◆ PROBLEM STATEMENT
Scan the entries line by line and return those with "client".

◆ DATA IN THIS EXERCISE
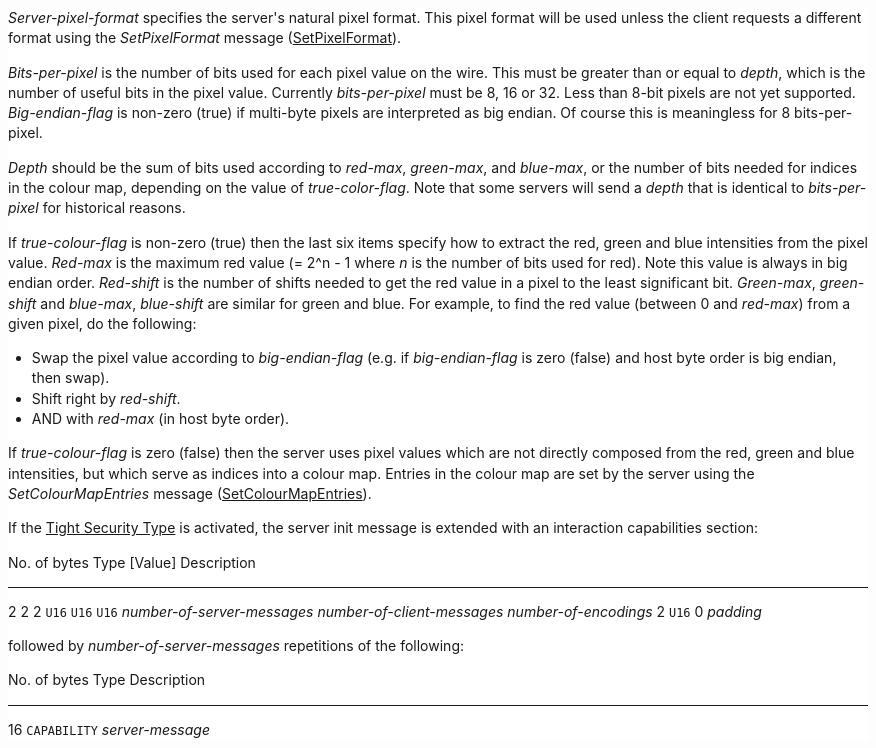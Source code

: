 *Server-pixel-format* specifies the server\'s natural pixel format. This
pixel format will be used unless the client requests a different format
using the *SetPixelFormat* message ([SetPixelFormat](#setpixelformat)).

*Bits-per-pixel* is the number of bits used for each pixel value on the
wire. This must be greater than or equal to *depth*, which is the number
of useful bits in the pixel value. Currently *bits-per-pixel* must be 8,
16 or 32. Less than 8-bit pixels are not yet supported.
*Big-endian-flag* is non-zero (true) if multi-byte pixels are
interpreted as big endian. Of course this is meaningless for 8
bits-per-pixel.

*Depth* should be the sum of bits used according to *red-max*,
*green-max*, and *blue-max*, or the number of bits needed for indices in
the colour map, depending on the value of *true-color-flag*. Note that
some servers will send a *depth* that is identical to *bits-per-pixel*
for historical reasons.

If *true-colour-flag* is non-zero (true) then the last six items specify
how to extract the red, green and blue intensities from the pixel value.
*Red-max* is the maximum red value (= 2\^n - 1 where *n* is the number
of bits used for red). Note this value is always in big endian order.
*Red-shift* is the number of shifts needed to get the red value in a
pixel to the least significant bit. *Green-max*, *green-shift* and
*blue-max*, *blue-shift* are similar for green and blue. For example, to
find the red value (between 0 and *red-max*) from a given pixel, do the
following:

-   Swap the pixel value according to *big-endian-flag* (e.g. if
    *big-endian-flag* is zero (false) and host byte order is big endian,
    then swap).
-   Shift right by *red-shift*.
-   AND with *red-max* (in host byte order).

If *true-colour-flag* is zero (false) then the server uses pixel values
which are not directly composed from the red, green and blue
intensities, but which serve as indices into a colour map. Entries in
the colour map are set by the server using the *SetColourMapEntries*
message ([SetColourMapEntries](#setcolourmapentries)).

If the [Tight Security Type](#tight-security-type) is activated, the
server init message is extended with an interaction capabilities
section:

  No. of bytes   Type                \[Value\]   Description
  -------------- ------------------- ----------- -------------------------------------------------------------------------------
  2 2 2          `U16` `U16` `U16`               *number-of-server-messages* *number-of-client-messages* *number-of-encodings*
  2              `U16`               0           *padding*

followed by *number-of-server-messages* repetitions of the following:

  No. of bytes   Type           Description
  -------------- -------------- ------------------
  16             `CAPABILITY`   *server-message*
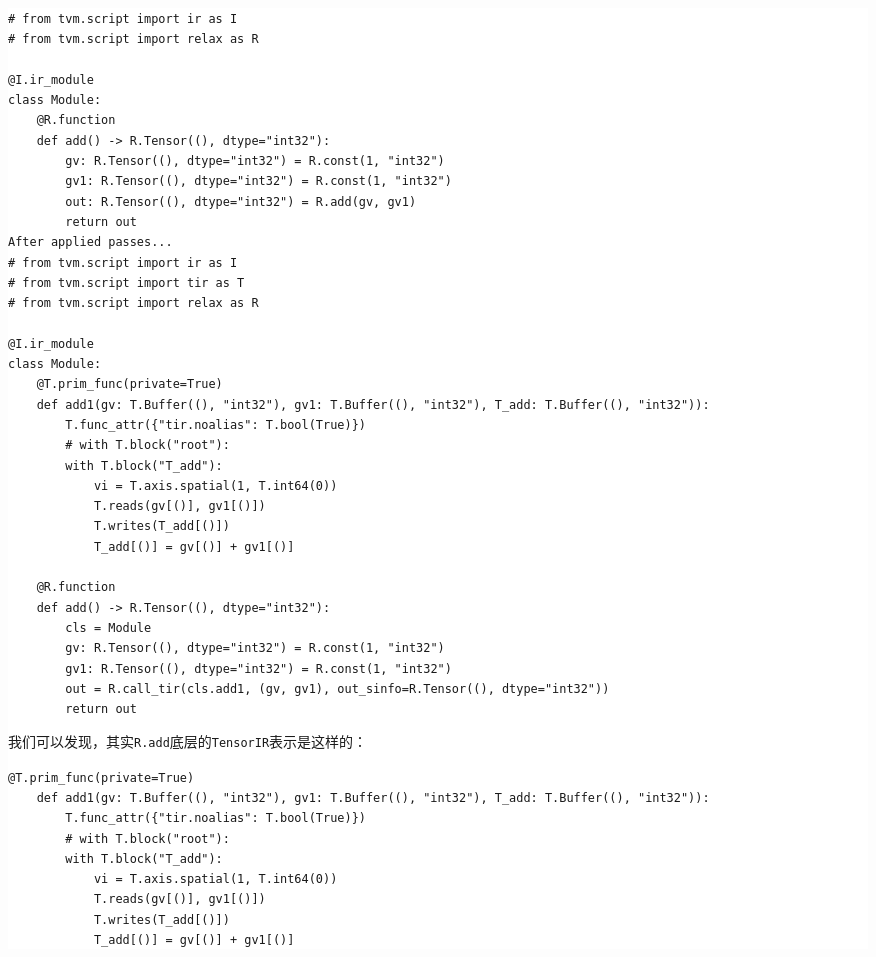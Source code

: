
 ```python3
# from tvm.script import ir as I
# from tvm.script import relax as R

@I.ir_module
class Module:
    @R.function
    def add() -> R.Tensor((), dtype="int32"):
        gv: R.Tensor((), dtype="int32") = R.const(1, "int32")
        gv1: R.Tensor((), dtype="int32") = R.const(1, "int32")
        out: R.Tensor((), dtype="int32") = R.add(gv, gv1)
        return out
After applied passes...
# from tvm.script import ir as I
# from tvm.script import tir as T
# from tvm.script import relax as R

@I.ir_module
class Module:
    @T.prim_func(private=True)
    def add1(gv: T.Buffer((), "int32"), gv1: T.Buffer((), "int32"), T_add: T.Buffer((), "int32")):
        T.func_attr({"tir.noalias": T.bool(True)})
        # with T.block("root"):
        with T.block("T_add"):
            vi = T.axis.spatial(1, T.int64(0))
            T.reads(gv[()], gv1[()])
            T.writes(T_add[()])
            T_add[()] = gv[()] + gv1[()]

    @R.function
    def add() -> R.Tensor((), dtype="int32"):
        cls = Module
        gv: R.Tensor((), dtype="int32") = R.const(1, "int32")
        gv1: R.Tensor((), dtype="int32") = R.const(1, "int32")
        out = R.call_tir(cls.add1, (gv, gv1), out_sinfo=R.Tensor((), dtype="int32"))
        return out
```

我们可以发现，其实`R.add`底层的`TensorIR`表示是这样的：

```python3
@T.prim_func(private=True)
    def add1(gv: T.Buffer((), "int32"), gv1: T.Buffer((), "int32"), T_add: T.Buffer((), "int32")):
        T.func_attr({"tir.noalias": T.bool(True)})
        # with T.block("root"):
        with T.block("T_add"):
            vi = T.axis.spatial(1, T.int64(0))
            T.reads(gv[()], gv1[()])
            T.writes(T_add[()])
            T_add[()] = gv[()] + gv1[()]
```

◆ ANSWER FOR THIS EXERCISE
pixel format will be used unless the client requests a different format
  2 2 2          `U16` `U16` `U16`               *number-of-server-messages* *number-of-client-messages* *number-of-encodings*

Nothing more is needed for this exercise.